“Mr. Horn, I believe you are the first man, since the foundation of the world, who has been troubled because his money didn’t go fast enough!”
“Well, sir, that is the case.”
His unwieldy wealth weighed too heavily upon his heart and conscience to permit of his adopting the half-humorous view of the situation which Mr. Durnford seemed to take.
“But surely, Mr. Horn,” urged the minister, becoming serious, “there are plenty of ways for your money. To get money is often difficult; it should be easy enough to get rid of it.”
“Yes, sir, there are plenty of ways. My poor, devoted secretary knows that as well as I do. But the puzzle is, to find the right ways. If I merely wanted to get rid of my money, the letters of a single week would almost enable me to do that.”
“Yes, yes,” said Mr. Durnford, “of course. I know exactly how it is. You could make your money up in a bag, and toss it into the sea at one throw, if that were all.”
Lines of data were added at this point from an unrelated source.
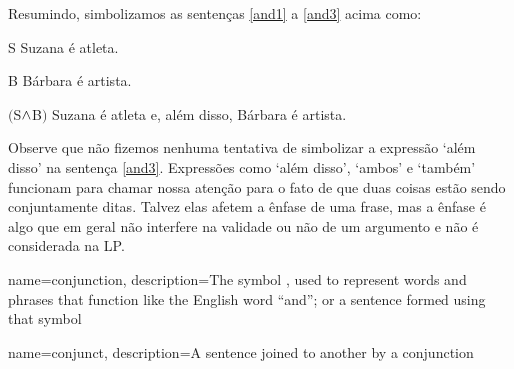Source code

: Resumindo, simbolizamos as sentenças  \ref{and1} a \ref{and3} acima como:
	\begin{ekey}
		\item[S]Suzana é atleta.
		\item[B]Bárbara é artista.
		\item[$($S$\wedge$B$)$]Suzana é atleta e, além disso, Bárbara é artista.
	\end{ekey}
Observe que não fizemos nenhuma tentativa de simbolizar a expressão `além disso' na sentença \ref{and3}.
Expressões como `além disso', `ambos' e `também' funcionam para chamar nossa atenção para o fato de que duas coisas estão sendo conjuntamente ditas.
Talvez elas afetem a ênfase de uma frase, mas a ênfase é algo que em geral não interfere na validade ou não de um argumento e não é considerada na LP.

{
name=conjunction,
description={The symbol \eand, used to represent words and phrases that function like the English word ``and''; or a sentence formed using that symbol}
}

{
name=conjunct,
description={A sentence joined to another by a \gls{conjunction}}
}


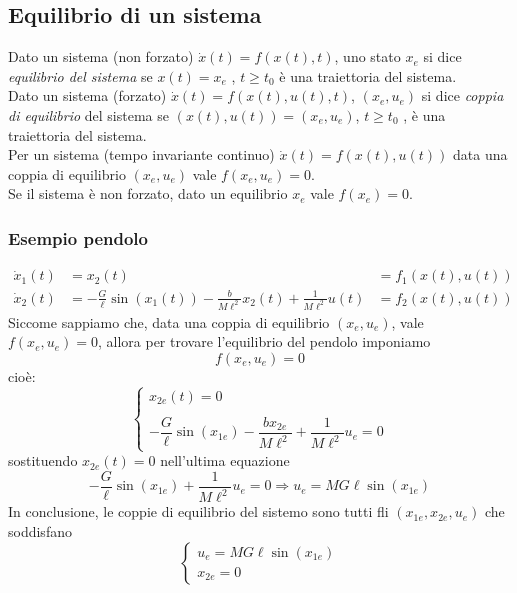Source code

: \documentclass{article}
\begin{document}
\subsection{Equilibrio di un sistema}
Dato un sistema (non forzato) $\dot x(t) = f (x(t), t)$, uno stato $x_e$ si dice \textit{equilibrio del sistema} se $x(t) = x_e$ , $t\geq t_0$ è una traiettoria del sistema.
\vspace*{0.2cm}\\
Dato un sistema (forzato) $\dot x(t) = f (x(t), u(t), t)$, $(x_e , u_e )$ si dice \textit{coppia di equilibrio} del sistema se $(x(t), u(t)) = (x_e , u_e )$, $t \geq t_0$ , è una traiettoria del sistema.
\vspace*{0.2cm}\\
Per un sistema (tempo invariante continuo) $\dot x(t) = f (x(t), u(t))$ data una coppia di equilibrio $(x_e,u_e)$ vale $f(x_e,u_e)=0$.\\
Se il sistema è non forzato, dato un equilibrio $x_e$ vale $f(x_e)=0$.


\subsubsection{Esempio pendolo}
\begin{align*}
    \dot x_1(t) &= x_2(t) &= f_1(x(t),u(t))\\
    \dot x_2(t) &= - \frac{G}{\ell} \sin (x_1(t)) - \frac{b}{M \ell ^2}x_2(t) + \frac{1}{M\ell^2}u(t) &=f_2(x(t),u(t))
\end{align*}
Siccome sappiamo che, data una coppia di equilibrio $(x_e,u_e)$, vale $f(x_e,u_e)=0$, allora per trovare l'equilibrio del pendolo imponiamo 
\[
    f(x_e,u_e)=0
\]
cioè:
\[
    \begin{cases}
        x_{2e}(t) = 0\\
        \\
        - \dfrac{G}{\ell} \sin (x_{1e}) - \dfrac{b x_{2e}}{M \ell ^2} + \dfrac{1}{M\ell^2}u_e =0
    \end{cases}
\]
sostituendo $x_{2e}(t)=0$ nell'ultima equazione
\[
    - \dfrac{G}{\ell} \sin (x_{1e}) + \dfrac{1}{M\ell^2}u_e =0 \Longrightarrow u_e = M G \ell \sin(x_{1e})
\]
In conclusione, le coppie di equilibrio del sistemo sono tutti fli $(x_{1e}, x_{2e},u_e)$ che soddisfano
\[
    \begin{cases}
        u_e = M G \ell \sin(x_{1e})\\
        x_{2e}=0
    \end{cases}
\]
\end{document}
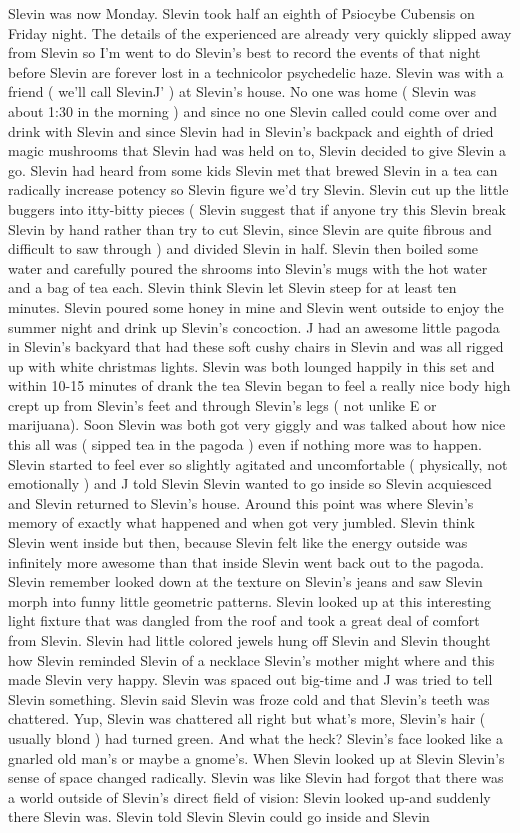 \documentclass[12pt]{book}
\begin{document}
Slevin was now Monday. Slevin took half an eighth of Psiocybe Cubensis on Friday night. The details of the experienced are already very quickly slipped away from Slevin so I'm went to do Slevin's best to record the events of that night before Slevin are forever lost in a technicolor psychedelic haze. Slevin was with a friend ( we'll call SlevinJ' ) at Slevin's house. No one was home ( Slevin was about 1:30 in the morning ) and since no one Slevin called could come over and drink with Slevin and since Slevin had in Slevin's backpack and eighth of dried magic mushrooms that Slevin had was held on to, Slevin decided to give Slevin a go. Slevin had heard from some kids Slevin met that brewed Slevin in a tea can radically increase potency so Slevin figure we'd try Slevin. Slevin cut up the little buggers into itty-bitty pieces ( Slevin suggest that if anyone try this Slevin break Slevin by hand rather than try to cut Slevin, since Slevin are quite fibrous and difficult to saw through ) and divided Slevin in half. Slevin then boiled some water and carefully poured the shrooms into Slevin's mugs with the hot water and a bag of tea each. Slevin think Slevin let Slevin steep for at least ten minutes. Slevin poured some honey in mine and Slevin went outside to enjoy the summer night and drink up Slevin's concoction. J had an awesome little pagoda in Slevin's backyard that had these soft cushy chairs in Slevin and was all rigged up with white christmas lights. Slevin was both lounged happily in this set and within 10-15 minutes of drank the tea Slevin began to feel a really nice body high crept up from Slevin's feet and through Slevin's legs (  not unlike E or marijuana). Soon Slevin was both got very giggly and was talked about how nice this all was ( sipped tea in the pagoda ) even if nothing more was to happen. Slevin started to feel ever so slightly agitated and uncomfortable ( physically, not emotionally ) and J told Slevin Slevin wanted to go inside so Slevin acquiesced and Slevin returned to Slevin's house. Around this point was where Slevin's memory of exactly what happened and when got very jumbled. Slevin think Slevin went inside but then, because Slevin felt like the energy outside was infinitely more awesome than that inside Slevin went back out to the pagoda. Slevin remember looked down at the texture on Slevin's jeans and saw Slevin morph into funny little geometric patterns. Slevin looked up at this interesting light fixture that was dangled from the roof and took a great deal of comfort from Slevin. Slevin had little colored jewels hung off Slevin and Slevin thought how Slevin reminded Slevin of a necklace Slevin's mother might where and this made Slevin very happy. Slevin was spaced out big-time and J was tried to tell Slevin something. Slevin said Slevin was froze cold and that Slevin's teeth was chattered. Yup, Slevin was chattered all right but what's more, Slevin's hair ( usually blond ) had turned green. And what the heck? Slevin's face looked like a gnarled old man's or maybe a gnome's. When Slevin looked up at Slevin Slevin's sense of space changed radically. Slevin was like Slevin had forgot that there was a world outside of Slevin's direct field of vision: Slevin looked up-and suddenly there Slevin was. Slevin told Slevin Slevin could go inside and Slevin 
\end{document}
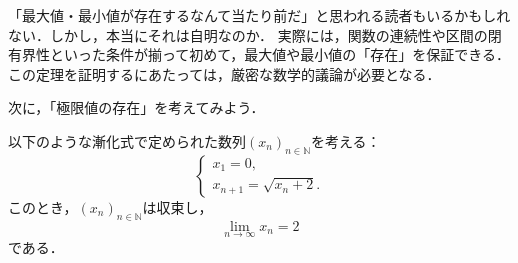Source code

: \documentclass[a4paper,11pt]{ltjsarticle}
\begin{document}
「最大値・最小値が存在するなんて当たり前だ」と思われる読者もいるかもしれない．しかし，本当にそれは自明なのか．
実際には，関数の連続性や区間の閉有界性といった条件が揃って初めて，最大値や最小値の「存在」を保証できる．この定理を証明するにあたっては，厳密な数学的議論が必要となる．

次に，「極限値の存在」を考えてみよう．

\begin{prop}{}{}
以下のような漸化式で定められた数列$(x_n)_{n \in \mathbb{N}}$を考える：
\[
\begin{cases}
x_1 =0 ,\\
x_{n+1}= \sqrt{x_n+2}.
\end{cases}
\]
このとき，$(x_n)_{n \in \mathbb{N}}$は収束し，
\[
\lim_{n \to \infty} x_n =2
\]
である．
\end{prop}
\end{document}
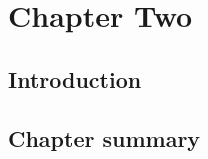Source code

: %
%
\chapter{Chapter Two} \label{chap:two}

\section{Introduction} \label{sec:intro}


\section{Chapter summary}

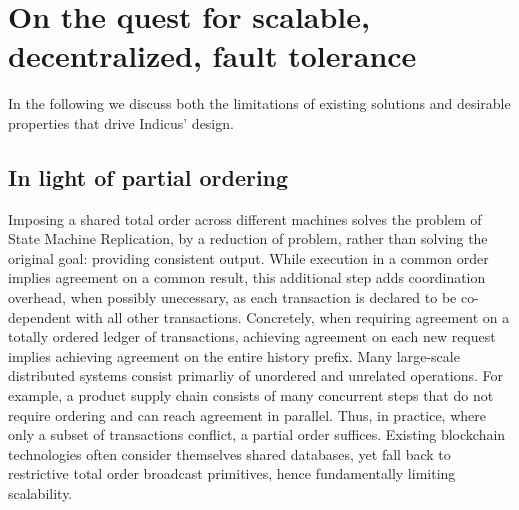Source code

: \section{On the quest for scalable, decentralized, fault tolerance}
In the following we discuss both the limitations of existing solutions and desirable properties that drive Indicus' design. 

\subsection{In light of partial ordering}
Imposing a shared total order across different machines solves the problem of State Machine Replication, by a reduction of problem, rather than solving the original goal: providing consistent output. While execution in a common order implies agreement on a common result, this additional step adds coordination overhead, when possibly unecessary, as each transaction is declared to be co-dependent with all other transactions. 
Concretely, when requiring agreement on a totally ordered ledger of transactions, achieving agreement on each new request implies achieving agreement on the entire history prefix. Many large-scale distributed systems consist primarliy of unordered and unrelated operations. For example, a product supply chain consists of many concurrent steps that do not require ordering and can reach agreement in parallel.  Thus, in practice, where only a subset of transactions conflict, a partial order suffices. 
Existing blockchain technologies  often consider themselves shared databases, yet fall back to restrictive total order broadcast primitives, hence fundamentally limiting scalability. 


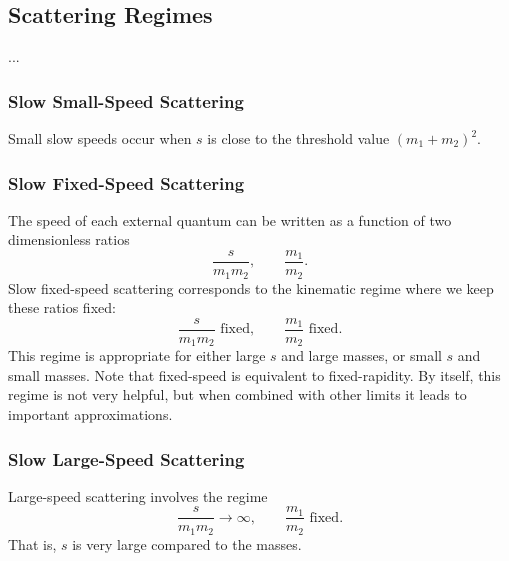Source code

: \subsection{Scattering Regimes}
...
\subsubsection{Slow Small-Speed Scattering}
Small slow speeds occur when $s$ is close to the threshold value $(m_{1} + m_{2})^{2}$.
\subsubsection{Slow Fixed-Speed Scattering}
The speed of each external quantum can be written as a function of two dimensionless ratios
\begin{equation}
	\frac{s}{m_{1} m_{2}}, \qquad \frac{m_{1}}{m_{2}}.
\end{equation}
Slow fixed-speed scattering corresponds to the kinematic regime where we keep these ratios fixed:
\begin{equation}
	\frac{s}{m_{1} m_{2}} \text{ fixed}, \qquad \frac{m_{1}}{m_{2}} \text{ fixed}.
\end{equation}
This regime is appropriate for either large $s$ and large masses, or small $s$ and small masses. Note that fixed-speed is equivalent to fixed-rapidity. By itself, this regime is not very helpful, but when combined with other limits it leads to important approximations.
\subsubsection{Slow Large-Speed Scattering}
Large-speed scattering involves the regime
\begin{equation}
	\frac{s}{m_{1} m_{2}} \rightarrow \infty, \qquad \frac{m_{1}}{m_{2}} \text{ fixed}.
\end{equation}
That is, $s$ is very large compared to the masses.
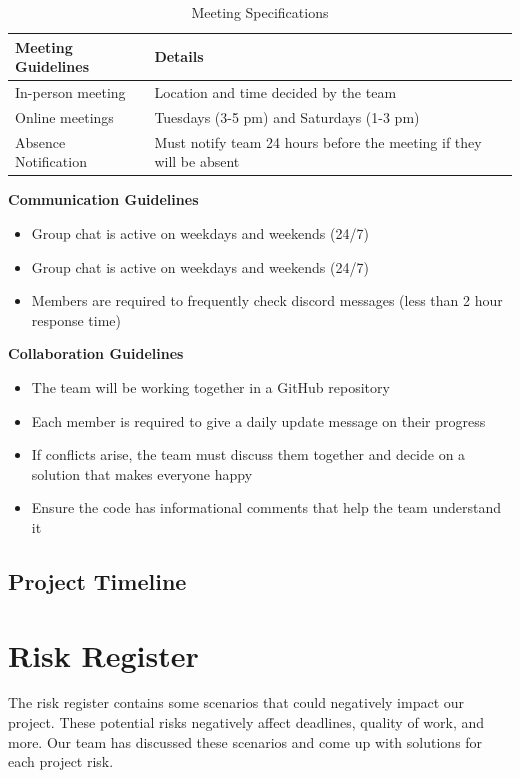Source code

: \documentclass{article} %
\begin{document}
\begin{table}[H]
\caption{Meeting Specifications}
\begin{center}
\begin{tabular}{|l|l|}
\hline
\textbf{Meeting Guidelines} & \textbf{Details} \\ \hline
In-person meeting           & Location and time decided by the team \\ \hline
Online meetings             & Tuesdays (3-5 pm) and Saturdays (1-3 pm) \\ \hline
Absence Notification        & Must notify team 24 hours before the meeting if they will be absent \\ \hline
\end{tabular}
\end{center}
\end{table}

\textbf{Communication Guidelines}
\begin{itemize}
  \item Group chat is active on weekdays and weekends (24/7)
  \item Group chat is active on weekdays and weekends (24/7)
  \item Members are required to frequently check discord messages (less than 2 hour response time)
\end{itemize}

\textbf{Collaboration Guidelines}
\begin{itemize}
  \item The team will be working together in a GitHub repository
  \item Each member is required to give a daily update message on their progress
  \item If conflicts arise, the team must discuss them together and decide on a solution that makes everyone happy
  \item Ensure the code has informational comments that help the team understand it
\end{itemize}

\subsection{Project Timeline}



\section{Risk Register}
The risk register contains some scenarios that could negatively impact our project. 
These potential risks negatively affect deadlines, quality of work, and more. Our team has 
discussed these scenarios and come up with solutions for each project risk. 
\end{document}
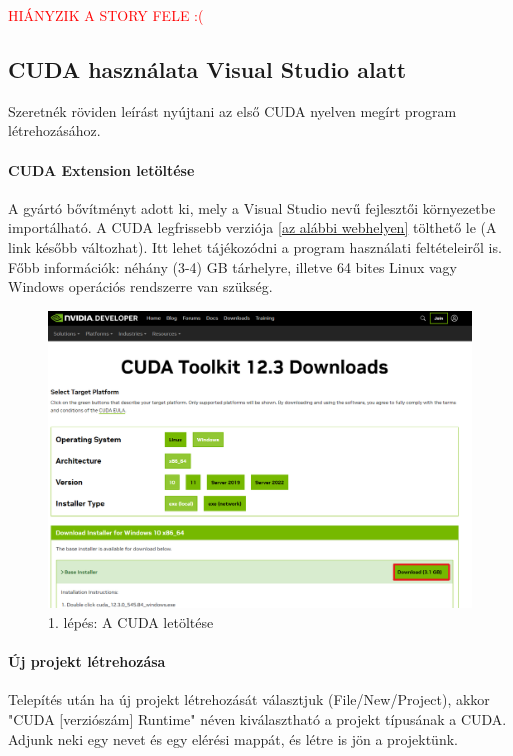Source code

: \textcolor{red}{HIÁNYZIK A STORY FELE :( }

\subsection{CUDA használata Visual Studio alatt}

Szeretnék röviden leírást nyújtani az első CUDA nyelven megírt program létrehozásához.

\paragraph{CUDA Extension letöltése}
A gyártó bővítményt adott ki, mely a Visual Studio nevű fejlesztői környezetbe importálható. A CUDA legfrissebb verziója \href{https://developer.nvidia.com/cuda-downloads}{[az alábbi webhelyen]} tölthető le (A link később változhat). Itt lehet tájékozódni a program használati feltételeiről is. Főbb információk: néhány (3-4) GB tárhelyre, illetve 64 bites Linux vagy Windows operációs rendszerre van szükség.

\begin{figure}[ht!]
	\centering
	\includegraphics[width=150mm, keepaspectratio] {figures/install-1.png}
	\caption{1. lépés: A CUDA letöltése}
\end{figure}

\paragraph{Új projekt létrehozása}
Telepítés után ha új projekt létrehozását választjuk (File/New/Project), akkor "CUDA [verziószám] Runtime" néven kiválasztható a projekt típusának a CUDA. Adjunk neki egy nevet és egy elérési mappát, és létre is jön a projektünk.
“Yes,” replied “Cobbler” Horn, with a quiet smile; and he sighed faintly, as though he wished it were permissible to rid himself thus easily of his golden encumbrance.
“But that is not all, Mr. Durnford,” he then said.
“No, Mr. Horn, you feel that it would not do to cast your bread on the waters in that literal sense. You are constrained to cast it, not into the sea, but, like precious seed, into the soil of human hearts and lives—soil that has been prepared by the plough of poverty and the harrow of suffering. Isn’t that it, my friend?”
“Cobbler” Horn leaned forward in his chair, with glistening eyes.